Torino - Cantù e il credito Diego Barbieri (Foto by La Provincia)

Sodini applaude

«E’ stata una impresa»

«Di questo match ci prendiamo il risultato e la consapevolezza di alcune cose. Penso alla partita totale di Bucarelli»

Serviva una risposta dopo l’inattesa sconfitta contro Treviglio. E anche dopo tutto il caso di Johnson, il migliore della squadra sfilato via dalla rosa per via del Covid, situazione che ha riempito le pagine dei giornali per giorni e giorni. Serviva una svolta, un successo che riportasse fiducia. Ed è arrivato.

Coach Sodini l’aveva chiesta alla sua squadra alla vigilia del match e ora non può che essere soddisfatto per l’importantissima vittoria conquistata dai suoi ragazzi. Una vittoria sofferta, arrivata dopo un tempo supplementare e che per larghi tratti di match sembrava sfuggita via. Ma Cantù non muore mai e nonostante la stanchezza e le fatiche di queste difficili settimana ha conquistato due punti fondamentali per il suo campionato.

In conferenza stampa il tecnico canturino applaude subito gli sconfitti: «Faccio i complimenti al Torino perché hanno vissuto un momento difficile. Era una partita tra incerottati, Torino aveva i casi Covid mentre noi avevamo delle defezioni come Bayehe che ha avuto un virus intestinale che l’ha messo ko oppure Allen che ha subito una forte contusione. E’ stata una partita di cuore, non c’è stata una grande qualità. Io non mi nascondo mai ma questa la dobbiamo considerare un’impresa».
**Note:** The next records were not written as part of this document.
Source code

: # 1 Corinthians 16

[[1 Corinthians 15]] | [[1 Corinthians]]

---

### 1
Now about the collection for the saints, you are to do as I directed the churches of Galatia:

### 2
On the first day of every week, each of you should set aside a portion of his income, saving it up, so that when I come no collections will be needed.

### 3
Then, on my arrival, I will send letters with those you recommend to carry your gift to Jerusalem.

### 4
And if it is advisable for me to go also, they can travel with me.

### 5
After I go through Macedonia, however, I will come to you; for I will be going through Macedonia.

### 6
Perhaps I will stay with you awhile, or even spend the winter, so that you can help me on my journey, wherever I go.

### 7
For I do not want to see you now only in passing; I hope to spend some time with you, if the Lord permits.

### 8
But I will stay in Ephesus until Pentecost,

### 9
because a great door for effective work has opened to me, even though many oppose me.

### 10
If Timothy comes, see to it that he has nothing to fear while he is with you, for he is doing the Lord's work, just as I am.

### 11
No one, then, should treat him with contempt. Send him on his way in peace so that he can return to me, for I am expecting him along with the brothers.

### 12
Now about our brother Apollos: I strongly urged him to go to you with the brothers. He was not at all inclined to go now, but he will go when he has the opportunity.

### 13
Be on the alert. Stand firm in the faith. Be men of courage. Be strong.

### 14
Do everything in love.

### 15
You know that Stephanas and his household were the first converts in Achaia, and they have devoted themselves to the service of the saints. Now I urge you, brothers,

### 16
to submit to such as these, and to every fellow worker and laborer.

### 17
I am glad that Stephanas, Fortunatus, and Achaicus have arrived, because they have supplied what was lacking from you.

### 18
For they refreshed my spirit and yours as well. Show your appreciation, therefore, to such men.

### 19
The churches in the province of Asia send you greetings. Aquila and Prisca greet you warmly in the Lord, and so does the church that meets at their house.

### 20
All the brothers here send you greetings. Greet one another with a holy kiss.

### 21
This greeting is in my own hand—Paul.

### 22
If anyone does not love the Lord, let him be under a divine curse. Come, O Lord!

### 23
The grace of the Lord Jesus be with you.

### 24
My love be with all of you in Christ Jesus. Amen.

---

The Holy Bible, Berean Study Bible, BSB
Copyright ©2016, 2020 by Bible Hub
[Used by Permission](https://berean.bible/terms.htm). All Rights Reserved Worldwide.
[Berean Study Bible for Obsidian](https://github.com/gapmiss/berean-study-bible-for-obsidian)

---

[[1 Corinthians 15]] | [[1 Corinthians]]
Una bella vittoria dal punto di vista mentale, per la classifica, per cercare di risalire subito la testa dopo un brutto ko. La prestazione non è stata delle migliori, la formazione canturina però ha risposto di testa. Sodini compie un’analisi breve ma sincera della partita: «Di questo match ci prendiamo il risultato e la consapevolezza di alcune cose. Penso alla partita totale di Bucarelli che ha realizzato 15 punti e messo a referto 8 assist, o a Nikolic che ha segnato il canestro della vittoria e non era assolutamente facile».

E poi uno sguardo al futuro per il coach di Cantù: «Questo è un campionato equilibrato, ci possono essere delle sorprese come la sconfitta di Udine contro Biella. Durante la stagione possono capitare delle incidenze che potrebbero condizionare la qualità della nostra pallacanestro. Come le positività al Coronavirus o gli infortuni. Noi vogliamo fare sempre il meglio e ci teniamo questa vittoria, che possa servirci per il futuro».